### GOAL OF THE EXERCISE
All of the lines below should be printed again exactly as they are.
☆ ☆ ☆ ☆ ☆
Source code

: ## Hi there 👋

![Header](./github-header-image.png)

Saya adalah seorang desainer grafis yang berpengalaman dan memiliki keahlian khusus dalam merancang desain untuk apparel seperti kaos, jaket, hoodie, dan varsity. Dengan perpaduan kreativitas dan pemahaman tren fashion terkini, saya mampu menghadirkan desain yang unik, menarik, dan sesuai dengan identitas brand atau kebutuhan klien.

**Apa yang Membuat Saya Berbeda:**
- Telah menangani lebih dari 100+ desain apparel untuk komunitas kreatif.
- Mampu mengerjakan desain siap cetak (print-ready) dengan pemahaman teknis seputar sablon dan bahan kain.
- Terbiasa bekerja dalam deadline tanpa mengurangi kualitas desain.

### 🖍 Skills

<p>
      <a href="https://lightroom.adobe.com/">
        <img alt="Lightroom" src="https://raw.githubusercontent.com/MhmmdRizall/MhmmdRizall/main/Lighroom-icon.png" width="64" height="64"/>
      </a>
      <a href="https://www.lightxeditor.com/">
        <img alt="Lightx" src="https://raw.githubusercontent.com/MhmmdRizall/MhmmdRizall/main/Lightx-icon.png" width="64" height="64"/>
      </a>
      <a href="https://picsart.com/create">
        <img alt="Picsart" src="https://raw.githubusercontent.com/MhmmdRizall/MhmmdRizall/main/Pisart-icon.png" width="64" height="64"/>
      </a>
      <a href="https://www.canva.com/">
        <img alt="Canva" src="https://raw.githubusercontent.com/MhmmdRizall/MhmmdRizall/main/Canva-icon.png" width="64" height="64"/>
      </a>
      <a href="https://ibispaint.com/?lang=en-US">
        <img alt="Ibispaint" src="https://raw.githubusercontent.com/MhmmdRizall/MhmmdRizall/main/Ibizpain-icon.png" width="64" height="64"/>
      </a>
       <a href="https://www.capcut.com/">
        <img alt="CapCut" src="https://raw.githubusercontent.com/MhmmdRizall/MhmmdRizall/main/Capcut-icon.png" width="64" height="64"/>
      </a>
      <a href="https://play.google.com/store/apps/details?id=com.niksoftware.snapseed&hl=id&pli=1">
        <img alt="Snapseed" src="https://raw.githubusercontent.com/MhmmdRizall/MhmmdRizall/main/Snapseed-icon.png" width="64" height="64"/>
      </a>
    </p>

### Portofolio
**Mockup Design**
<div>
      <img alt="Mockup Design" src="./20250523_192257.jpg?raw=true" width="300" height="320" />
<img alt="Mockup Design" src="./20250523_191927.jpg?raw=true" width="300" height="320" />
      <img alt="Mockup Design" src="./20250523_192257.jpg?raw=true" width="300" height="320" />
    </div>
☆ ☆ ☆ ☆ ☆
### OUTPUT OF THE TASK
Source code

: ## Hi there 👋

![Header](./github-header-image.png)

Saya adalah seorang desainer grafis yang berpengalaman dan memiliki keahlian khusus dalam merancang desain untuk apparel seperti kaos, jaket, hoodie, dan varsity. Dengan perpaduan kreativitas dan pemahaman tren fashion terkini, saya mampu menghadirkan desain yang unik, menarik, dan sesuai dengan identitas brand atau kebutuhan klien.

**Apa yang Membuat Saya Berbeda:**
- Telah menangani lebih dari 100+ desain apparel untuk komunitas kreatif.
- Mampu mengerjakan desain siap cetak (print-ready) dengan pemahaman teknis seputar sablon dan bahan kain.
- Terbiasa bekerja dalam deadline tanpa mengurangi kualitas desain.

### 🖍 Skills

<p>
      <a href="https://lightroom.adobe.com/">
        <img alt="Lightroom" src="https://raw.githubusercontent.com/MhmmdRizall/MhmmdRizall/main/Lighroom-icon.png" width="64" height="64"/>
      </a>
      <a href="https://www.lightxeditor.com/">
        <img alt="Lightx" src="https://raw.githubusercontent.com/MhmmdRizall/MhmmdRizall/main/Lightx-icon.png" width="64" height="64"/>
      </a>
      <a href="https://picsart.com/create">
        <img alt="Picsart" src="https://raw.githubusercontent.com/MhmmdRizall/MhmmdRizall/main/Pisart-icon.png" width="64" height="64"/>
      </a>
      <a href="https://www.canva.com/">
        <img alt="Canva" src="https://raw.githubusercontent.com/MhmmdRizall/MhmmdRizall/main/Canva-icon.png" width="64" height="64"/>
      </a>
      <a href="https://ibispaint.com/?lang=en-US">
        <img alt="Ibispaint" src="https://raw.githubusercontent.com/MhmmdRizall/MhmmdRizall/main/Ibizpain-icon.png" width="64" height="64"/>
      </a>
       <a href="https://www.capcut.com/">
        <img alt="CapCut" src="https://raw.githubusercontent.com/MhmmdRizall/MhmmdRizall/main/Capcut-icon.png" width="64" height="64"/>
      </a>
      <a href="https://play.google.com/store/apps/details?id=com.niksoftware.snapseed&hl=id&pli=1">
        <img alt="Snapseed" src="https://raw.githubusercontent.com/MhmmdRizall/MhmmdRizall/main/Snapseed-icon.png" width="64" height="64"/>
      </a>
    </p>

### Portofolio
**Mockup Design**
<div>
      <img alt="Mockup Design" src="./20250523_192257.jpg?raw=true" width="300" height="320" />
<img alt="Mockup Design" src="./20250523_191927.jpg?raw=true" width="300" height="320" />
      <img alt="Mockup Design" src="./20250523_192257.jpg?raw=true" width="300" height="320" />
    </div>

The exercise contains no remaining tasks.